(Dataset records)
★ ★ ★
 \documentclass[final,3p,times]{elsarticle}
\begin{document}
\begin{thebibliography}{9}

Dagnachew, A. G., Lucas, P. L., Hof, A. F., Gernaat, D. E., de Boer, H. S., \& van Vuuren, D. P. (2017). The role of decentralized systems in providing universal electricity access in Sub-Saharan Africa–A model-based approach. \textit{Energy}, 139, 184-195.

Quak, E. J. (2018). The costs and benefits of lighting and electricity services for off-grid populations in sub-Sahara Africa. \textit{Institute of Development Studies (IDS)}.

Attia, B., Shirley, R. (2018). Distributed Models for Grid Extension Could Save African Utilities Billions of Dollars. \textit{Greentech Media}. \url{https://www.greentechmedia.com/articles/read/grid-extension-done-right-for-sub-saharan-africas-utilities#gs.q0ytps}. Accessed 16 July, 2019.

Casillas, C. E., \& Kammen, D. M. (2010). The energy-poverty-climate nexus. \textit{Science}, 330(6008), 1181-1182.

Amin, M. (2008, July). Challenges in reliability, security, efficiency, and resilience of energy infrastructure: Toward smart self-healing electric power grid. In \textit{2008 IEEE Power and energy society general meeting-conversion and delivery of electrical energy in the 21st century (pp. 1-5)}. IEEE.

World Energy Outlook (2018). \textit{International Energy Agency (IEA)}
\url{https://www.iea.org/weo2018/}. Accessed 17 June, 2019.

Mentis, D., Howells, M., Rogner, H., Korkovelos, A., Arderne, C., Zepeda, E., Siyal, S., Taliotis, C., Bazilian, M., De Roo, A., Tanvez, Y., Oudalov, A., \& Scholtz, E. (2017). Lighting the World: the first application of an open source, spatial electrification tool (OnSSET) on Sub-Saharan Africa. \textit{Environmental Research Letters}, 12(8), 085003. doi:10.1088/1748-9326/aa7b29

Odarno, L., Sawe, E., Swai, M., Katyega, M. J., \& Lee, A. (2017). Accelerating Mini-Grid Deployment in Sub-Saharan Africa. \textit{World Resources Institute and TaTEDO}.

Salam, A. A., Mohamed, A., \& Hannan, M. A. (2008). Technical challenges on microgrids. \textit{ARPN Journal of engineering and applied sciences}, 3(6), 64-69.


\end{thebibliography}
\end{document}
★ ★ ★
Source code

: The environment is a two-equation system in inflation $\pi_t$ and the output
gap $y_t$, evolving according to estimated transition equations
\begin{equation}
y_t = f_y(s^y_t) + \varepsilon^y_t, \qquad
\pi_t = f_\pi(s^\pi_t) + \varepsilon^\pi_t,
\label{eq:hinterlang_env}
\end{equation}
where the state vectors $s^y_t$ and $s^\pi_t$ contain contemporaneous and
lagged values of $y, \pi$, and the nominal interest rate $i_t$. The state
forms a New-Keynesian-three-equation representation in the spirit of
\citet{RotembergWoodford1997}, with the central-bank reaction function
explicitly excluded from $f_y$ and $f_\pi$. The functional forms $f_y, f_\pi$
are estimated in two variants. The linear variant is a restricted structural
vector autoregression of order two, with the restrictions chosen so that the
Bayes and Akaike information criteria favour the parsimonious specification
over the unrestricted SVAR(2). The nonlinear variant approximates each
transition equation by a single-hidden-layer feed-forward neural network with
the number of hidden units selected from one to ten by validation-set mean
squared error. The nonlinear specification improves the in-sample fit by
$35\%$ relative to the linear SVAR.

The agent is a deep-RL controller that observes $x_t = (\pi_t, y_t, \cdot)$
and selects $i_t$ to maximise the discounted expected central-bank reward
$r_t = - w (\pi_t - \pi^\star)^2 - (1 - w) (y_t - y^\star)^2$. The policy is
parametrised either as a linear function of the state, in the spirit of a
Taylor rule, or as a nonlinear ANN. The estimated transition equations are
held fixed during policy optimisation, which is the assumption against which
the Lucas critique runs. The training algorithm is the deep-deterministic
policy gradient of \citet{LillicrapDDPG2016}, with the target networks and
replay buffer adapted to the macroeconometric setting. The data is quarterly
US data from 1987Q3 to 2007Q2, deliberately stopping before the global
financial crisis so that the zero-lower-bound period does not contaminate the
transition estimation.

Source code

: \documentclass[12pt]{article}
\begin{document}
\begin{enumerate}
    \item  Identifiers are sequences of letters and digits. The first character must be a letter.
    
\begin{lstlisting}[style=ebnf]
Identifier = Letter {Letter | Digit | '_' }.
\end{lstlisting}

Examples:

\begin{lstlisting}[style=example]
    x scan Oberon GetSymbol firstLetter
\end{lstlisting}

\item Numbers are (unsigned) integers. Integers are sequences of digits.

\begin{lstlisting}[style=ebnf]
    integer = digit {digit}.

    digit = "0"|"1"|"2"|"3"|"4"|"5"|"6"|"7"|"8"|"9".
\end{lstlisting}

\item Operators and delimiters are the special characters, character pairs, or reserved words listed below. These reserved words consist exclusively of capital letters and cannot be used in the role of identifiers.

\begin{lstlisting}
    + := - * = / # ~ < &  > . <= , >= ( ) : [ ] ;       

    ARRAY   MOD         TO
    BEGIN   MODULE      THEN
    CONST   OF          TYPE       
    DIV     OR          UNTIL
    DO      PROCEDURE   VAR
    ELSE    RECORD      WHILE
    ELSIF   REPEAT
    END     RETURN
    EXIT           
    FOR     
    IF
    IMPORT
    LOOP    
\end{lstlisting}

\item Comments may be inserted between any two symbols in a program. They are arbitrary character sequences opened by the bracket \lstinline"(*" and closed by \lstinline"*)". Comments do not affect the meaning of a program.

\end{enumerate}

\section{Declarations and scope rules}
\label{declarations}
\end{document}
★ ★ ★
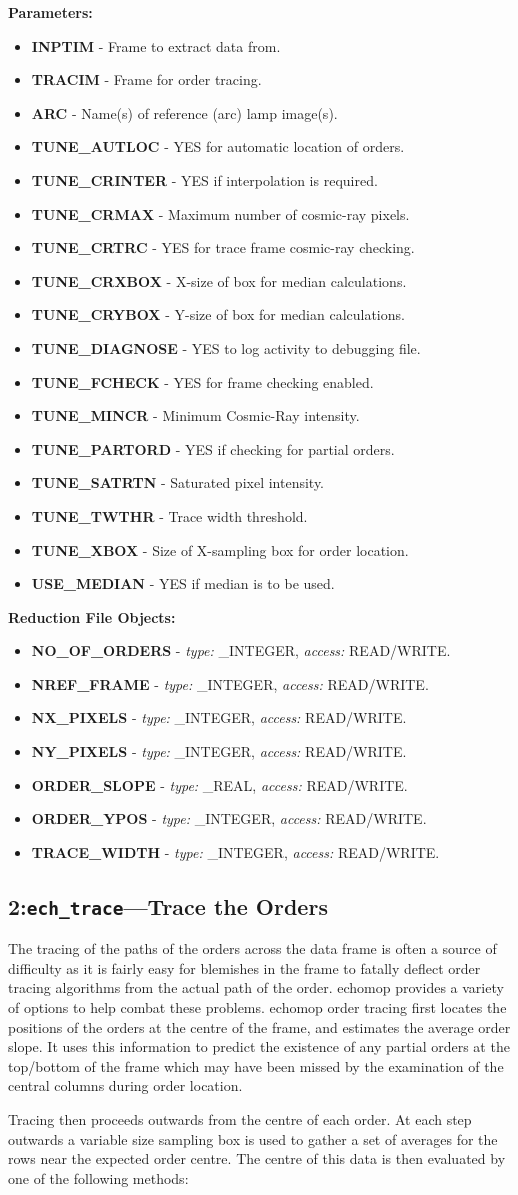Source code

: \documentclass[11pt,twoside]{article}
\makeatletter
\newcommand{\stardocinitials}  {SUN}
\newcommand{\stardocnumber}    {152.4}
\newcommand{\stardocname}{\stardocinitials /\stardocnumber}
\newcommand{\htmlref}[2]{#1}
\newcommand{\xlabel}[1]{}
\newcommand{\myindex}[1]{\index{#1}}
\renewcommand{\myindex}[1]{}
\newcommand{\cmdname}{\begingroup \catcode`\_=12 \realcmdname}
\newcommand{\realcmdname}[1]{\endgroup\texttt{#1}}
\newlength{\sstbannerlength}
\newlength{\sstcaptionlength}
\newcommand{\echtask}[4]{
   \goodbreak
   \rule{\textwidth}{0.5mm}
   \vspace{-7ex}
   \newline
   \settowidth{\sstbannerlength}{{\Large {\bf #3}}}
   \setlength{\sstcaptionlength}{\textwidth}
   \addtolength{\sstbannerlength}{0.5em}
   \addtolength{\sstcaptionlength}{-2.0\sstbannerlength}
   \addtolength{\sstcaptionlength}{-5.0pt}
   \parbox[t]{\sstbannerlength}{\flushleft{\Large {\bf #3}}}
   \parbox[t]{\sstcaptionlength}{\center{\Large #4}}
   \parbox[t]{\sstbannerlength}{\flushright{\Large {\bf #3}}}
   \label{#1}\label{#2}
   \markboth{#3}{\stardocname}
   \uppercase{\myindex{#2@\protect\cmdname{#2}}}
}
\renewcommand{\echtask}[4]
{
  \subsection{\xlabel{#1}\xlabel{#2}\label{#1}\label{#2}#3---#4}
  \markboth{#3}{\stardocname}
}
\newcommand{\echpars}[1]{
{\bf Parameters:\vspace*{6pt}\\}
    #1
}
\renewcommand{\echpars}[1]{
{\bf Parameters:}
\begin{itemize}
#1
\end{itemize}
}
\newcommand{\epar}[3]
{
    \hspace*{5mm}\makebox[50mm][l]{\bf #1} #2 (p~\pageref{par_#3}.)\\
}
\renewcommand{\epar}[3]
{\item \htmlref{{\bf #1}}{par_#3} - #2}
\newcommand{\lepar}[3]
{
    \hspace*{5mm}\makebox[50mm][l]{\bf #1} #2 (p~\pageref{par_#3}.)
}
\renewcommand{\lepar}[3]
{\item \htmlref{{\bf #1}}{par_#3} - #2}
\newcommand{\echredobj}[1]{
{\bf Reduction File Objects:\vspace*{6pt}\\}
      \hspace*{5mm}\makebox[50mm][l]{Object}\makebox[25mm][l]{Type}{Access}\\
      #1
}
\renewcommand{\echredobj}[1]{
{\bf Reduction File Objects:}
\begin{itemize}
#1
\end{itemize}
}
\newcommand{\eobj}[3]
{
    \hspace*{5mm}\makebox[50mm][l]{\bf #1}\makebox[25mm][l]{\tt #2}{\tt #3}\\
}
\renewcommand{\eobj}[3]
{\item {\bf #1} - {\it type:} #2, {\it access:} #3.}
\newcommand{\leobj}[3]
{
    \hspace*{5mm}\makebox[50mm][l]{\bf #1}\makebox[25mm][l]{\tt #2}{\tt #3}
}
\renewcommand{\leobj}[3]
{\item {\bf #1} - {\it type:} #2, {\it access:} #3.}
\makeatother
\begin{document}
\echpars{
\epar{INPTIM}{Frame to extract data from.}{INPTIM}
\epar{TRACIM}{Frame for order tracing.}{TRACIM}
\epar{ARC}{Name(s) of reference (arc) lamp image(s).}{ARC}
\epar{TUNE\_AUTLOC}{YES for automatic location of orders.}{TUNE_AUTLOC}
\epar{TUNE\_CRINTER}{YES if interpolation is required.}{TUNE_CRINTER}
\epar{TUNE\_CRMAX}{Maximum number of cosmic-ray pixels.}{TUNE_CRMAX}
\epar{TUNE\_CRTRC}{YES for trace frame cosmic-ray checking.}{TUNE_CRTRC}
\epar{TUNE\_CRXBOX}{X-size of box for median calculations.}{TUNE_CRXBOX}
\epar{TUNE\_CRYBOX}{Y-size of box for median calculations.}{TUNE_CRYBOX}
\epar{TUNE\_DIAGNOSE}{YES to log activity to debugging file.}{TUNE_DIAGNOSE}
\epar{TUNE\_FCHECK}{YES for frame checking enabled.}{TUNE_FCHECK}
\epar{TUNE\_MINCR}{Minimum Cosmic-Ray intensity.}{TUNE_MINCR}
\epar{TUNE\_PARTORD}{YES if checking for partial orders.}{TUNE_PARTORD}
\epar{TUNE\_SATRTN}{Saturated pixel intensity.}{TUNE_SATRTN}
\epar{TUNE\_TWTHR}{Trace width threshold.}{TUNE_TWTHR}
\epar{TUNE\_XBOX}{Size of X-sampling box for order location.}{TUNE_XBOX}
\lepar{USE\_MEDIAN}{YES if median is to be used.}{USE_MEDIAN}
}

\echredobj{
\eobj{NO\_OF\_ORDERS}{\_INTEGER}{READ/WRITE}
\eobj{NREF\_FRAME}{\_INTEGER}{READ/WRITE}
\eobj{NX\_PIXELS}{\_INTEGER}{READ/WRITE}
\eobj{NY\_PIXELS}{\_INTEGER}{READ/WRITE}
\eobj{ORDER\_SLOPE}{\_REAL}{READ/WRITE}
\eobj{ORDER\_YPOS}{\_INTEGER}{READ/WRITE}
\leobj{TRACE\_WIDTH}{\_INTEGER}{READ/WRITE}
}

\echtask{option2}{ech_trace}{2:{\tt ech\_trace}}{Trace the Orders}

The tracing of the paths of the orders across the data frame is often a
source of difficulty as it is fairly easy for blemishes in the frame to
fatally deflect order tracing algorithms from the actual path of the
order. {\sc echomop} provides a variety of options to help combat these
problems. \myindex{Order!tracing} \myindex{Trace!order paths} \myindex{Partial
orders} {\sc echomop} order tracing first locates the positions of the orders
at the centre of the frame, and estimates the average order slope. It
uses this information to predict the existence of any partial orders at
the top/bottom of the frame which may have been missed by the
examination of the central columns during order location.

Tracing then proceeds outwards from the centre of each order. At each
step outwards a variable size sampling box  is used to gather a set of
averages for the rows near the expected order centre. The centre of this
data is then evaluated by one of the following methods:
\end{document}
★ ★ ★
Starting at the line that has "where the state" and ending at the line that has "transition equation by", please write out the lines above exactly, leaving out all others.

where the state vectors $s^y_t$ and $s^\pi_t$ contain contemporaneous and
lagged values of $y, \pi$, and the nominal interest rate $i_t$. The state
forms a New-Keynesian-three-equation representation in the spirit of
\citet{RotembergWoodford1997}, with the central-bank reaction function
explicitly excluded from $f_y$ and $f_\pi$. The functional forms $f_y, f_\pi$
are estimated in two variants. The linear variant is a restricted structural
vector autoregression of order two, with the restrictions chosen so that the
Bayes and Akaike information criteria favour the parsimonious specification
over the unrestricted SVAR(2). The nonlinear variant approximates each
transition equation by a single-hidden-layer feed-forward neural network with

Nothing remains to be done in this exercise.